Shortly after Shaquille O'Neal was traded to the Phoenix Suns mid-season in 2008, he moved into a new empty apartment. Eager to furnish it quickly, he took a trip to Walmart in the middle of the night and spent about $70,000.
"I have the highest purchase in Walmart history. The CEO will confirm that," O'Neal says on HBO's Real Sports with Bryant Gumbel. Walmart did not respond to request for comment.
"I spent so much American Express thought my credit card was stolen," he says. The card was declined twice, and then he received a call from the security team notifying him of what they suspected was a fraudulent charge.
Once O'Neal confirmed that it was, indeed, "Shaq," the four-time NBA champion worth $400 million, in the Walmart checkout line, they lifted the hold and allowed the purchase to go through. The shopping list included "pants, socks, underwear, tank tops, TVs, printers [and] computers," he says.
In general, O'Neal considers himself a savvy spender, in large part thanks to a lesson his drill-sergeant father taught him. "Every time an athlete would do something crazy, I would get in trouble for it," he says. "So my father did a very great job using scare tactics."

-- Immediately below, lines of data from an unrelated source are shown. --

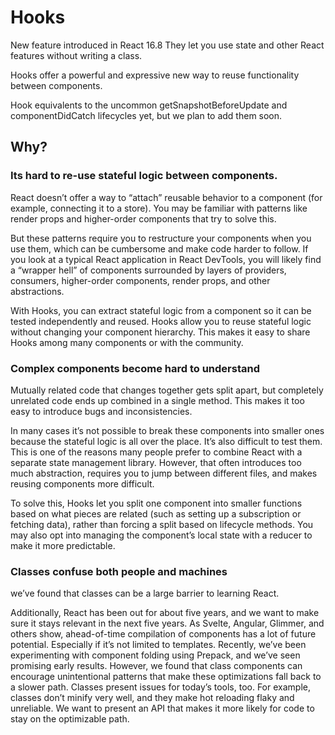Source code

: # Hooks

New feature introduced in React 16.8
They let you use state and other React features without writing a class.

Hooks offer a powerful and expressive new way to reuse functionality between components.

Hook equivalents to the uncommon getSnapshotBeforeUpdate and componentDidCatch lifecycles yet, but we plan to add them soon.

## Why?

### Its hard to re-use stateful logic between components.

React doesn’t offer a way to “attach” reusable behavior to a component (for example, connecting it to a store). 
You may be familiar with patterns like render props and higher-order components that try to solve this.

But these patterns require you to restructure your components when you use them, which can be cumbersome and make code harder to follow. 
 If you look at a typical React application in React DevTools, you will likely find a “wrapper hell” of components surrounded by layers of providers, consumers, higher-order components, render props, and other abstractions.

 With Hooks, you can extract stateful logic from a component so it can be tested independently and reused. Hooks allow you to reuse stateful logic without changing your component hierarchy. This makes it easy to share Hooks among many components or with the community.


 ### Complex components become hard to understand

 Mutually related code that changes together gets split apart, but completely unrelated code ends up combined in a single method. This makes it too easy to introduce bugs and inconsistencies.

 In many cases it’s not possible to break these components into smaller ones because the stateful logic is all over the place. It’s also difficult to test them.
 This is one of the reasons many people prefer to combine React with a separate state management library. However, that often introduces too much abstraction, requires you to jump between different files, and makes reusing components more difficult.

 To solve this, Hooks let you split one component into smaller functions based on what pieces are related (such as setting up a subscription or fetching data), rather than forcing a split based on lifecycle methods. You may also opt into managing the component’s local state with a reducer to make it more predictable.

 ### Classes confuse both people and machines

we’ve found that classes can be a large barrier to learning React. 

Additionally, React has been out for about five years, and we want to make sure it stays relevant in the next five years. As Svelte, Angular, Glimmer, and others show, ahead-of-time compilation of components has a lot of future potential. Especially if it’s not limited to templates. Recently, we’ve been experimenting with component folding using Prepack, and we’ve seen promising early results. However, we found that class components can encourage unintentional patterns that make these optimizations fall back to a slower path. Classes present issues for today’s tools, too. For example, classes don’t minify very well, and they make hot reloading flaky and unreliable. We want to present an API that makes it more likely for code to stay on the optimizable path.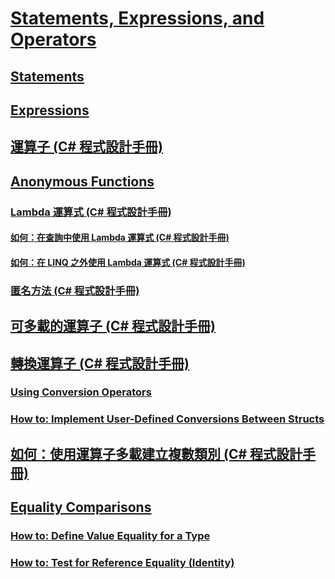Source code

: # [Statements, Expressions, and Operators](TocOutOfQuery)
## [Statements](TocOutOfQuery)
## [Expressions](TocOutOfQuery)
## [運算子 (C# 程式設計手冊)](operators.md)
## [Anonymous Functions](TocOutOfQuery)
### [Lambda 運算式 (C# 程式設計手冊)](lambda-expressions.md)
#### [如何：在查詢中使用 Lambda 運算式 (C# 程式設計手冊)](how-to-use-lambda-expressions-in-a-query.md)
#### [如何：在 LINQ 之外使用 Lambda 運算式 (C# 程式設計手冊)](how-to-use-lambda-expressions-outside-linq.md)
### [匿名方法 (C# 程式設計手冊)](anonymous-methods.md)
## [可多載的運算子 (C# 程式設計手冊)](overloadable-operators.md)
## [轉換運算子 (C# 程式設計手冊)](conversion-operators.md)
### [Using Conversion Operators](TocOutOfQuery)
### [How to: Implement User-Defined Conversions Between Structs](TocOutOfQuery)
## [如何：使用運算子多載建立複數類別 (C# 程式設計手冊)](how-to-use-operator-overloading-to-create-a-complex-number-class.md)
## [Equality Comparisons](TocOutOfQuery)
### [How to: Define Value Equality for a Type](TocOutOfQuery)
### [How to: Test for Reference Equality (Identity)](TocOutOfQuery)
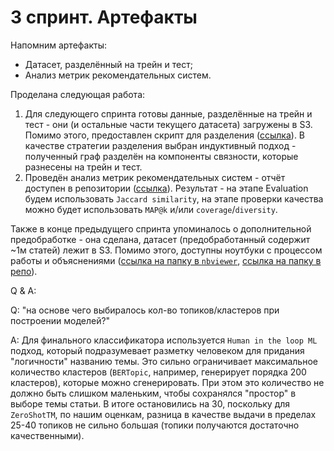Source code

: # 3 спринт. Артефакты

Напомним артефакты:

- Датасет, разделённый на трейн и тест;
- Анализ метрик рекомендательных систем.

Проделана следующая работа:

1. Для следующего спринта готовы данные, разделённые на трейн и тест - они (и остальные части текущего датасета) загружены в S3. Помимо этого, предоставлен скрипт для разделения ([ссылка](https://github.com/TheoLisin/recsys_MADE/tree/ml/src/ml/data_splitting)). В качестве стратегии разделения выбран индуктивный подход - полученный граф разделён на компоненты связности, которые разнесены на трейн и тест.
2. Проведён анализ метрик рекомендательных систем - отчёт доступен в репозитории ([ссылка](https://github.com/TheoLisin/recsys_MADE/blob/ml/artifacts/step_3/metrics.pdf)). Результат - на этапе Evaluation будем использовать `Jaccard similarity`, на этапе проверки качества можно будет использовать `MAP@k` и/или `coverage`/`diversity`.

Также в конце предыдущего спринта упоминалось о дополнительной предобработке - она сделана, датасет (предобработанный содержит ~1м статей) лежит в S3. Помимо этого, доступны ноутбуки с процессом работы и объяснениями ([ссылка на папку в `nbviewer`](https://nbviewer.org/github/TheoLisin/recsys_MADE/tree/ml/src/ml/data_extraction/), [ссылка на папку в репо](https://github.com/TheoLisin/recsys_MADE/tree/ml/src/ml/data_extraction)).


Q & A:

Q: "на основе чего выбиралось кол-во топиков/кластеров при построении моделей?" 

A: Для финального классификатора используется `Human in the loop ML` подход, который подразумевает разметку человеком для придания "логичности" названию темы. Это сильно ограничивает максимальное количество кластеров (`BERTopic`, например, генерирует порядка 200 кластеров), которые можно сгенерировать. При этом это количество не должно быть слишком маленьким, чтобы сохранялся "простор" в выборе темы статьи. В итоге остановились на 30, поскольку для `ZeroShotTM`, по нашим оценкам, разница в качестве выдачи в пределах 25-40 топиков не сильно большая (топики получаются достаточно качественными).
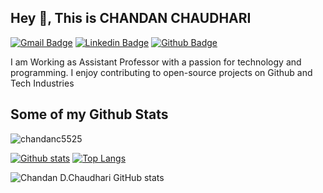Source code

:
## Hey 👋, This is CHANDAN CHAUDHARI
[![Gmail Badge](https://img.shields.io/badge/-chaudhari.chandan22@gmail.com-c14438?style=flat&logo=Gmail&logoColor=white&link=mailto:chaudhari.chandan22@gmail.com)](mailto:chaudhari.chandan22@gmail.com) 
[![Linkedin Badge](https://img.shields.io/badge/-chandanchaudhari-0072b1?style=flat&logo=Linkedin&logoColor=white&link=https://www.linkedin.com/in/chandanchaudhari/)](https://www.linkedin.com/in/chandanchaudhari/) [![Github Badge](https://img.shields.io/badge/-chandanc5525-grey?style=flat&logo=github&logoColor=white&link=https://github.com/chandanc5525/)](https://www.github.com/chandanc5525/) <p align='left'>I am Working as Assistant Professor with a passion for technology and programming. I enjoy contributing to open-source projects on Github and Tech Industries</p>
## Some of my Github Stats
<p align=left> <img src=https://komarev.com/ghpvc/?username=chandanc5525 alt=chandanc5525 /> </p>

[![Github stats](https://github-readme-stats.vercel.app/api?username=chandanc5525&show_icons=true&include_all_commits=true)](https://github.com/chandanc5525/github-readme-stats)
[![Top Langs](https://github-readme-stats.vercel.app/api/top-langs/?username=chandanc5525&layout=compact)](https://github.com/chandanc5525/github-readme-stats)




![Chandan D.Chaudhari GitHub stats](https://github-readme-stats.vercel.app/api?username=chandanc5525&show_icons=true)
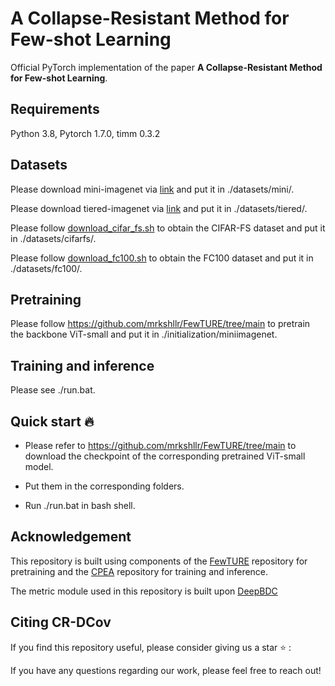 # A Collapse-Resistant Method for Few-shot Learning
Official PyTorch implementation of the paper **A Collapse-Resistant Method for Few-shot Learning**.

## Requirements
Python 3.8, Pytorch 1.7.0, timm 0.3.2

## Datasets
Please download mini-imagenet via [link](https://aistudio.baidu.com/datasetdetail/105646) and put it in ./datasets/mini/.

Please download tiered-imagenet via [link](https://aistudio.baidu.com/datasetdetail/201309) and put it in ./datasets/tiered/.

Please follow [download_cifar_fs.sh](https://github.com/mrkshllr/FewTURE/blob/main/datasets/download_cifar_fs.sh) to obtain the CIFAR-FS dataset and put it in ./datasets/cifarfs/.

Please follow [download_fc100.sh](https://github.com/mrkshllr/FewTURE/blob/main/datasets/download_fc100.sh) to obtain the FC100 dataset and put it in ./datasets/fc100/.


## Pretraining 
Please follow https://github.com/mrkshllr/FewTURE/tree/main to pretrain the backbone ViT-small and put it in ./initialization/miniimagenet.

## Training and inference
Please see ./run.bat.

## Quick start :fire:
- Please refer to https://github.com/mrkshllr/FewTURE/tree/main to download the checkpoint of the corresponding pretrained ViT-small model.

- Put them in the corresponding folders.

- Run ./run.bat in bash shell.

## Acknowledgement
This repository is built using components of the [FewTURE](https://github.com/mrkshllr/FewTURE) repository for pretraining and the [CPEA](https://github.com/FushengHao/CPEA) repository for training and inference.

The metric module used in this repository is built upon [DeepBDC](https://github.com/Fei-Long121/DeepBDC)

## Citing CR-DCov
If you find this repository useful, please consider giving us a star :star: :

If you have any questions regarding our work, please feel free to reach out!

He recommends living off only 25 percent of your income and saving the remaining 75 percent for retirement or long-term goals. "Money isn't going to last forever," he says. "You've got to save it, you've got to invest it and you've got to be smart."
But as the Walmart episode demonstrates, every once and a while he's prone to make an impulsive purchase. That's how he spent his first NBA paycheck. "I blew it in like 20 minutes," he tells CNBC's "Fast Money." He's not being entirely fair to himself, though, because he didn't throw the money away: "I bought my mom a car, dad a car, paid off their credit, bought them a house."
After that, he says, he started saving.